-------- MATERIAL FOR THE TASK --------

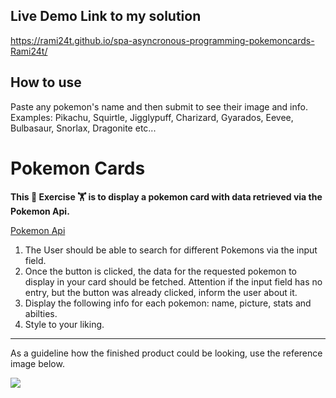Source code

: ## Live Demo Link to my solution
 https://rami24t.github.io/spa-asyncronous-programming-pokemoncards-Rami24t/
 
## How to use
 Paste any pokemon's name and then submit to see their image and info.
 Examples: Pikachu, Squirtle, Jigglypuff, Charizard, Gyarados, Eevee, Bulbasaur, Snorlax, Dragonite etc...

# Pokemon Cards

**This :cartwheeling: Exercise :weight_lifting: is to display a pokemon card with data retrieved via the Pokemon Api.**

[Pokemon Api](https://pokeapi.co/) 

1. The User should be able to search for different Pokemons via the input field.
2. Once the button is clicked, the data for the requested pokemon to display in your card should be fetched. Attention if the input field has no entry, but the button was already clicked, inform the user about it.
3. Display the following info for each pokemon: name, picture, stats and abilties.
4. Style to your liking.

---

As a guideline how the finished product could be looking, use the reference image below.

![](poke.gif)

--------
-------- MATERIAL FOR THE TASK --------

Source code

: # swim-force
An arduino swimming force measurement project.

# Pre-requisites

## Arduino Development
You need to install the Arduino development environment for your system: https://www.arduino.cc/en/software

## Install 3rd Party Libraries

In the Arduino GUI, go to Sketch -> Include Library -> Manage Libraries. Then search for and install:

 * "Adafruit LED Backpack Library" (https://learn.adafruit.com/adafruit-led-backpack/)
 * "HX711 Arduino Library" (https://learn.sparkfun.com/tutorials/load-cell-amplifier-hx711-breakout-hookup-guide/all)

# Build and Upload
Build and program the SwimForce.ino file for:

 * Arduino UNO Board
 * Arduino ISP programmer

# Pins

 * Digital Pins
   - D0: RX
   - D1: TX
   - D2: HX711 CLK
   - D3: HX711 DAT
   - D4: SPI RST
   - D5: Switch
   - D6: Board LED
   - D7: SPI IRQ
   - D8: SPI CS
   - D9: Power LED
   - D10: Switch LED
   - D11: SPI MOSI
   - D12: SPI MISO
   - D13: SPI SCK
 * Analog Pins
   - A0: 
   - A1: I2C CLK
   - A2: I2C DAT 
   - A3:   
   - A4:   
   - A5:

--------

AIM OF THE EXERCISE: Search the entries for the word "field" and copy every line that holds it.

SOLUTION TO THE EXERCISE:
1. The User should be able to search for different Pokemons via the input field.
2. Once the button is clicked, the data for the requested pokemon to display in your card should be fetched. Attention if the input field has no entry, but the button was already clicked, inform the user about it.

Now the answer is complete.